Valve’s Newell: ‘iPhone should be more like the PC’

The rest of the games industry should follow the lead of PC and tear down their walled gardens, argues Valve boss Gabe Newell.

Speaking to MCV at GDC, Newell said that the firm’s latest projects, including the Steam Machines, streaming box Steam Link, Steam Controller and games engine Source 2, are all part of his company’s strategy to grow PC, and is letting other PC firms use the technology for free.

Newell added that it was important to Valve to invest in this technology and make it available to everyone to ensure PC gaming continues to thrive.

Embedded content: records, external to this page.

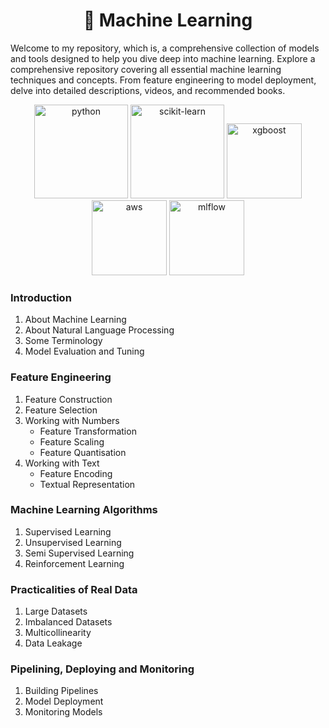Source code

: <h1 align="center">🤖 Machine Learning</h1>
<p>
    Welcome to my repository, which is, a comprehensive collection of models and tools designed to help you dive deep into machine learning. Explore a comprehensive repository covering all essential machine learning techniques and concepts. From feature engineering to model deployment, delve into detailed descriptions, videos, and recommended books. 
</p>


<p align="center"> 
    <img src="https://upload.wikimedia.org/wikipedia/commons/thumb/f/f8/Python_logo_and_wordmark.svg/2560px-Python_logo_and_wordmark.svg.png" alt="python" width="150"/>
    <img src="https://upload.wikimedia.org/wikipedia/commons/thumb/0/05/Scikit_learn_logo_small.svg/2560px-Scikit_learn_logo_small.svg.png" alt="scikit-learn" width="150"/>
    <img src="https://www.intel.com/content/dam/www/central-libraries/us/en/images/2022-11/xgboost-logo-rwd.png.rendition.intel.web.480.360.png" alt="xgboost" width="120">
    <img src="https://upload.wikimedia.org/wikipedia/commons/thumb/9/93/Amazon_Web_Services_Logo.svg/2560px-Amazon_Web_Services_Logo.svg.png" alt="aws" width="120"/>
    <img src="https://adatis.co.uk/wp-content/uploads/MLflow-logo.png" alt="mlflow" width="120"/>
</p>


### Introduction
1. About Machine Learning
2. About Natural Language Processing
3. Some Terminology
4. Model Evaluation and Tuning


### Feature Engineering
1. Feature Construction
2. Feature Selection
3. Working with Numbers
    - Feature Transformation
    - Feature Scaling
    - Feature Quantisation
4. Working with Text
    - Feature Encoding
    - Textual Representation


### Machine Learning Algorithms
1. Supervised Learning
2. Unsupervised Learning
3. Semi Supervised Learning
4. Reinforcement Learning


### Practicalities of Real Data
1. Large Datasets
2. Imbalanced Datasets
3. Multicollinearity
4. Data Leakage


### Pipelining, Deploying and Monitoring
1. Building Pipelines
2. Model Deployment
3. Monitoring Models
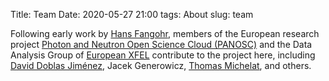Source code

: Title: Team
Date: 2020-05-27 21:00
tags: About
slug: team

Following early work by [Hans Fangohr](http://fangohr.github.io), members of the
European research project [Photon and Neutron Open Science Cloud
(PANOSC)](http://panosc.eu) and the Data Analysis Group of [European
XFEL](https://xfel.eu) contribute to the project here, including [David Doblas
Jiménez](https://git.elnota.space/daviddoji/), Jacek Generowicz, [Thomas
Michelat](https://github.com/tmichela), and others.



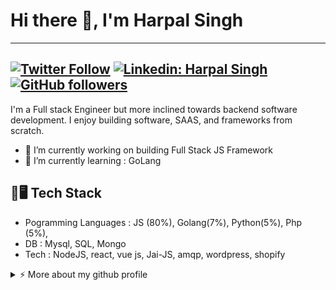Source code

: # Hi there 👋, I'm Harpal Singh


---
[![Twitter Follow](https://img.shields.io/twitter/follow/Harpalsingh_11?label=Follow)](https://twitter.com/intent/follow?screen_name=Harpalsingh_11)
[![Linkedin: Harpal Singh](https://img.shields.io/badge/-hsk11-blue?style=flat-square&logo=Linkedin&logoColor=white&link=https://www.linkedin.com/in/hsk11)](https://www.linkedin.com/in/hsk11/)
[![GitHub followers](https://img.shields.io/github/followers/hsk11?label=Follow&style=social)](https://github.com/hsk11)
---

I'm a Full stack Engineer but more inclined towards backend software development. I enjoy building software,  SAAS, and frameworks from scratch.  

- 🔭 I’m currently working on building Full Stack JS Framework
- 🌱 I’m currently learning : GoLang

## :electric_plug::desktop_computer: Tech Stack
- Pogramming Languages : JS (80%), Golang(7%), Python(5%), Php (5%), 
- DB : Mysql, SQL, Mongo
- Tech : NodeJS, react, vue js, Jai-JS, amqp, wordpress, shopify


<details>
<summary>⚡️ More about my github profile</summary>
<br />

![Top Langs](https://github-readme-stats.vercel.app/api/top-langs/?username=hsk11&layout=compact&hide=css,html)

![Harpal Singh's github stats](https://github-readme-stats.vercel.app/api?username=hsk11&count_private=true&show_icons=true&theme=onedark)

</details>

<!--
**hsk11/hsk11** is a ✨ _special_ ✨ repository because its `README.md` (this file) appears on your GitHub profile.

Here are some ideas to get you started:

- 🔭 I’m currently working on ...
- 🌱 I’m currently learning ...
- 👯 I’m looking to collaborate on ...
- 🤔 I’m looking for help with ...
- 💬 Ask me about ...
- 📫 How to reach me: ...
- 😄 Pronouns: ...
- ⚡ Fun fact: ...
-->
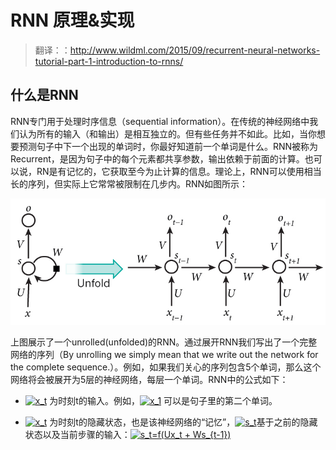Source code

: # RNN 原理&实现

>翻译：：http://www.wildml.com/2015/09/recurrent-neural-networks-tutorial-part-1-introduction-to-rnns/

## 什么是RNN

RNN专门用于处理时序信息（sequential information）。在传统的神经网络中我们认为所有的输入（和输出）是相互独立的。但有些任务并不如此。比如，当你想要预测句子中下一个出现的单词时，你最好知道前一个单词是什么。RNN被称为Recurrent，是因为句子中的每个元素都共享参数，输出依赖于前面的计算。也可以说，RN是有记忆的，它获取至今为止计算的信息。理论上，RNN可以使用相当长的序列，但实际上它常常被限制在几步内。RNN如图所示：


![RNN原理图片](/DeepLearning/rnn.jpg)

上图展示了一个unrolled(unfolded)的RNN。通过展开RNN我们写出了一个完整网络的序列（By unrolling we simply mean that we write out the network for the complete sequence.）。例如，如果我们关心的序列包含5个单词，那么这个网络将会被展开为5层的神经网络，每层一个单词。RNN中的公式如下：

- <a href="https://www.codecogs.com/eqnedit.php?latex=x_t" target="_blank"><img src="https://latex.codecogs.com/svg.latex?x_t" title="x_t" /></a>
为时刻t的输入。例如，<a href="https://www.codecogs.com/eqnedit.php?latex=x_t" target="_blank"><img src="https://latex.codecogs.com/svg.latex?x_1" title="x_1" /></a> 可以是句子里的第二个单词。

- <a href="https://www.codecogs.com/eqnedit.php?latex=x_t" target="_blank"><img src="https://latex.codecogs.com/svg.latex?x_t" title="x_t" /></a> 为时刻t的隐藏状态，也是该神经网络的“记忆”，<a href="https://www.codecogs.com/eqnedit.php?latex=x_t" target="_blank"><img src="https://latex.codecogs.com/svg.latex?s_t" title="s_t" /></a>基于之前的隐藏状态以及当前步骤的输入：<a href="https://www.codecogs.com/eqnedit.php?latex=s_t=f(Ux_t&space;&plus;&space;Ws_{t-1})" target="_blank"><img src="https://latex.codecogs.com/svg.latex?s_t=f(Ux_t&space;&plus;&space;Ws_{t-1})" title="s_t=f(Ux_t + Ws_{t-1})" /></a>
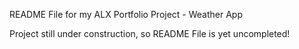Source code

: README File for my ALX Portfolio Project - Weather App

Project still under construction, so README File is yet uncompleted!
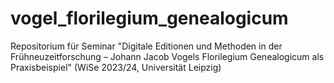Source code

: # vogel_florilegium_genealogicum
 Repositorium für Seminar "Digitale Editionen und Methoden in der Frühneuzeitforschung – Johann Jacob Vogels Florilegium Genealogicum als Praxisbeispiel" (WiSe 2023/24, Universität Leipzig)
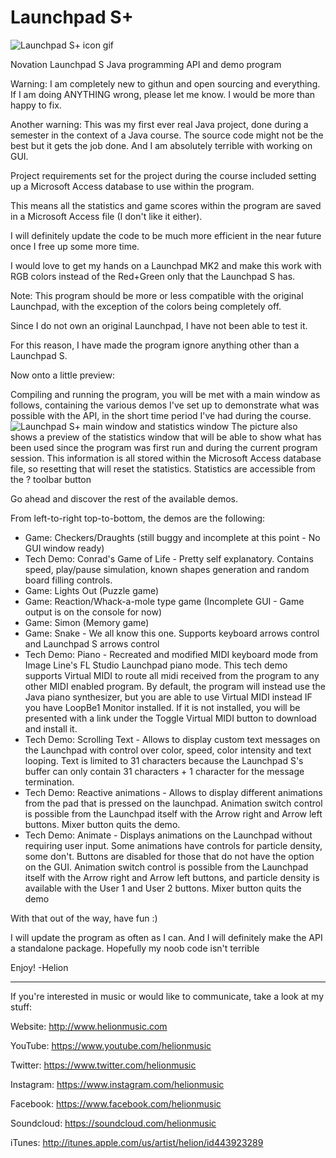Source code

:# Launchpad S+

![Launchpad S+ icon gif](http://helionmusic.com/extras/launchpad_s_plus/logo.gif)

Novation Launchpad S Java programming API and demo program


Warning: I am completely new to githun and open sourcing and everything. If I am doing ANYTHING wrong, please let me know. I would be more than happy to fix.


Another warning: This was my first ever real Java project, done during a semester in the context of a Java course. The source code might not be the best but it gets the job done. And I am absolutely terrible with working on GUI.

Project requirements set for the project during the course included setting up a Microsoft Access database to use within the program.

This means all the statistics and game scores within the program are saved in a Microsoft Access file (I don't like it either).

I will definitely update the code to be much more efficient in the near future once I free up some more time.


I would love to get my hands on a Launchpad MK2 and make this work with RGB colors instead of the Red+Green only that the Launchpad S has.


Note: This program should be more or less compatible with the original Launchpad, with the exception of the colors being completely off.

Since I do not own an original Launchpad, I have not been able to test it.

For this reason, I have made the program ignore anything other than a Launchpad S.


Now onto a little preview:

Compiling and running the program, you will be met with a main window as follows, containing the various demos I've set up to demonstrate what was possible with the API, in the short time period I've had during the course.
![Launchpad S+ main window and statistics window](http://helionmusic.com/extras/launchpad_s_plus/preview.png)
The picture also shows a preview of the statistics window that will be able to show what has been used since the program was first run and during the current program session.
This information is all stored within the Microsoft Access database file, so resetting that will reset the statistics.
Statistics are accessible from the ? toolbar button

Go ahead and discover the rest of the available demos.

From left-to-right top-to-bottom, the demos are the following:
  * Game: Checkers/Draughts (still buggy and incomplete at this point - No GUI window ready)
  * Tech Demo: Conrad's Game of Life - Pretty self explanatory. Contains speed, play/pause simulation, known shapes generation and random board filling controls.
  * Game: Lights Out (Puzzle game)
  * Game: Reaction/Whack-a-mole type game (Incomplete GUI - Game output is on the console for now)
  * Game: Simon (Memory game)
  * Game: Snake - We all know this one. Supports keyboard arrows control and Launchpad S arrows control
  * Tech Demo: Piano - Recreated and modified MIDI keyboard mode from Image Line's FL Studio Launchpad piano mode. This tech demo supports Virtual MIDI to route all midi received from the program to any other MIDI enabled program. By default, the program will instead use the Java piano synthesizer, but you are able to use Virtual MIDI instead IF you have LoopBe1 Monitor installed. If it is not installed, you will be presented with a link under the Toggle Virtual MIDI button to download and install it.
  * Tech Demo: Scrolling Text - Allows to display custom text messages on the Launchpad with control over color, speed, color intensity and text looping. Text is limited to 31 characters because the Launchpad S's buffer can only contain 31 characters + 1 character for the message termination.
  * Tech Demo: Reactive animations - Allows to display different animations from the pad that is pressed on the launchpad. Animation switch control is possible from the Launchpad itself with the Arrow right and Arrow left buttons. Mixer button quits the demo.
  * Tech Demo: Animate - Displays animations on the Launchpad without requiring user input. Some animations have controls for particle density, some don't. Buttons are disabled for those that do not have the option on the GUI. Animation switch control is possible from the Launchpad itself with the Arrow right and Arrow left buttons, and particle density is available with the User 1 and User 2 buttons. Mixer button quits the demo


With that out of the way, have fun :)

I will update the program as often as I can. And I will definitely make the API a standalone package. Hopefully my noob code isn't terrible



Enjoy!
-Helion

___________________________

If you're interested in music or would like to communicate, take a look at my stuff:

Website: http://www.helionmusic.com

YouTube: https://www.youtube.com/helionmusic

Twitter: https://www.twitter.com/helionmusic

Instagram: https://www.instagram.com/helionmusic

Facebook: https://www.facebook.com/helionmusic

Soundcloud: https://soundcloud.com/helionmusic

iTunes: http://itunes.apple.com/us/artist/helion/id443923289
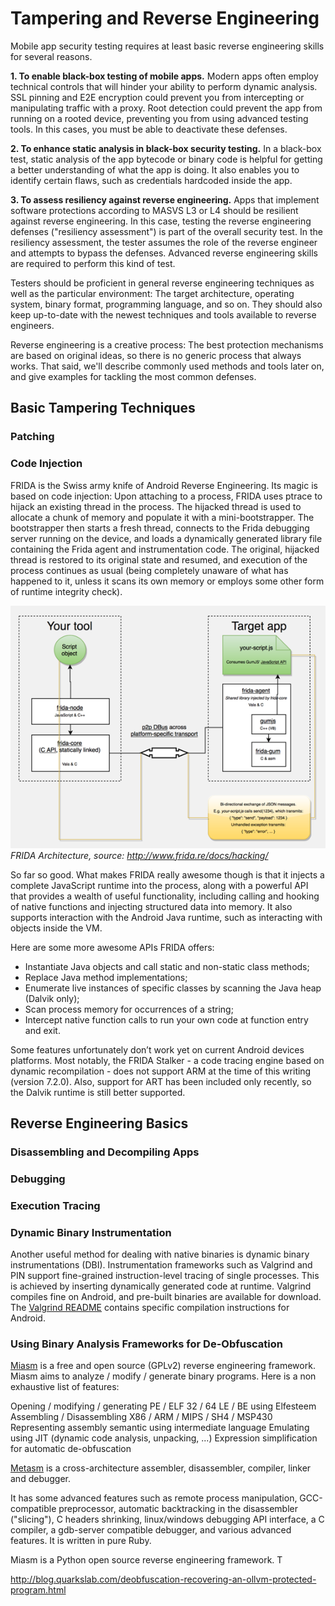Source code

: # Tampering and Reverse Engineering

Mobile app security testing requires at least basic reverse engineering skills for several reasons.

**1. To enable black-box testing of mobile apps.** Modern apps often employ technical controls that will hinder your ability to perform dynamic analysis. SSL pinning and E2E encryption could prevent you from intercepting or manipulating traffic with a proxy. Root detection could prevent the app from running on a rooted device, preventing you from using advanced testing tools. In this cases, you must be able to deactivate these defenses.

**2. To enhance static analysis in black-box security testing.** In a black-box test, static analysis of the app bytecode or binary code is helpful for getting a better understanding of what the app is doing. It also enables you to identify certain flaws, such as credentials hardcoded inside the app.

**3. To assess resiliency against reverse engineering.**  Apps that implement software protections according to MASVS L3 or L4 should be resilient against reverse engineering. In this case, testing the reverse engineering defenses ("resiliency assessment") is part of the overall security test. In the resiliency assessment, the tester assumes the role of the reverse engineer and attempts to bypass the defenses. Advanced reverse engineering skills are required to perform this kind of test.

Testers should be proficient in general reverse engineering techniques as well as the particular environment: The target architecture, operating system, binary format, programming language, and so on. They should also keep up-to-date with the newest techniques and tools available to reverse engineers.

Reverse engineering is a creative process: The best protection mechanisms are based on original ideas, so there is no generic process that always works. That said, we'll describe commonly used methods and tools later on, and give examples for tackling the most common defenses.

## Basic Tampering Techniques

### Patching

### Code Injection

FRIDA is the Swiss army knife of Android Reverse Engineering. Its magic is based on code injection: Upon attaching to a process, FRIDA uses ptrace to hijack an existing thread in the process. The hijacked thread is used to allocate a chunk of memory and populate it with a mini-bootstrapper. The bootstrapper then starts a fresh thread, connects to the Frida debugging server running on the device, and loads a dynamically generated library file containing the Frida agent and instrumentation code. The original, hijacked thread is restored to its original state and resumed, and execution of the process continues as usual (being completely unaware of what has happened to it, unless it scans its own memory or employs some other form of runtime integrity check).

![Frida](images/frida.png)
*FRIDA Architecture, source: http://www.frida.re/docs/hacking/*

So far so good. What makes FRIDA really awesome though is that it injects a complete JavaScript runtime into the process, along with a powerful API that provides a wealth of useful functionality, including calling and hooking of native functions and injecting structured data into memory. It also supports interaction with the Android Java runtime, such as interacting with objects inside the VM.

Here are some more awesome APIs FRIDA offers:

-	Instantiate Java objects and call static and non-static class methods;
-	Replace Java method implementations;
-	Enumerate live instances of specific classes by scanning the Java heap (Dalvik only);
-	Scan process memory for occurrences of a string;
-	Intercept native function calls to run your own code at function entry and exit.

Some features unfortunately don’t work yet on current Android devices platforms. Most notably, the FRIDA Stalker - a code tracing engine based on dynamic recompilation - does not support ARM at the time of this writing (version 7.2.0). Also, support for ART has been included only recently, so the Dalvik runtime is still better supported.

## Reverse Engineering Basics

### Disassembling and Decompiling Apps

### Debugging

### Execution Tracing

### Dynamic Binary Instrumentation

Another useful method for dealing with native binaries is dynamic binary instrumentations (DBI). Instrumentation frameworks such as Valgrind and PIN support fine-grained instruction-level tracing of single processes. This is achieved by inserting dynamically generated code at runtime. Valgrind compiles fine on Android, and pre-built binaries are available for download. The [Valgrind README](http://valgrind.org/docs/manual/dist.readme-android.html) contains specific compilation instructions for Android.

### Using Binary Analysis Frameworks for De-Obfuscation

[Miasm](https://github.com/cea-sec/miasm) is a free and open source (GPLv2) reverse engineering framework. Miasm aims to analyze / modify / generate binary programs. Here is a non exhaustive list of features:

Opening / modifying / generating PE / ELF 32 / 64 LE / BE using Elfesteem
Assembling / Disassembling X86 / ARM / MIPS / SH4 / MSP430
Representing assembly semantic using intermediate language
Emulating using JIT (dynamic code analysis, unpacking, ...)
Expression simplification for automatic de-obfuscation

[Metasm](https://github.com/jjyg/metasm) is a cross-architecture assembler, disassembler, compiler, linker and debugger.

It has some advanced features such as remote process manipulation, GCC-compatible preprocessor, automatic backtracking in the disassembler ("slicing"), C headers shrinking, linux/windows debugging API interface, a C compiler, a gdb-server compatible debugger, and various advanced features. It is written in pure Ruby.

Miasm is a Python open source reverse engineering framework. T

http://blog.quarkslab.com/deobfuscation-recovering-an-ollvm-protected-program.html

We started to get pretty worried a while ago when we saw this sort of closing off,” he said. It was like Microsoft saw the iPhone and said: ‘We should make the PC more like that; people should have to go through us to have new ideas’. And we thought that sounded like a terrible idea. The iPhone should be more like the PC and the internet. Not the other way around.

We were happy doing what we were doing but we felt that, for our own sake, we needed to make sure that the PC and PC gaming continue to exist and thrive.”

He continued: Developers need the freedom to try out stuff; that’s how we’ve been successful.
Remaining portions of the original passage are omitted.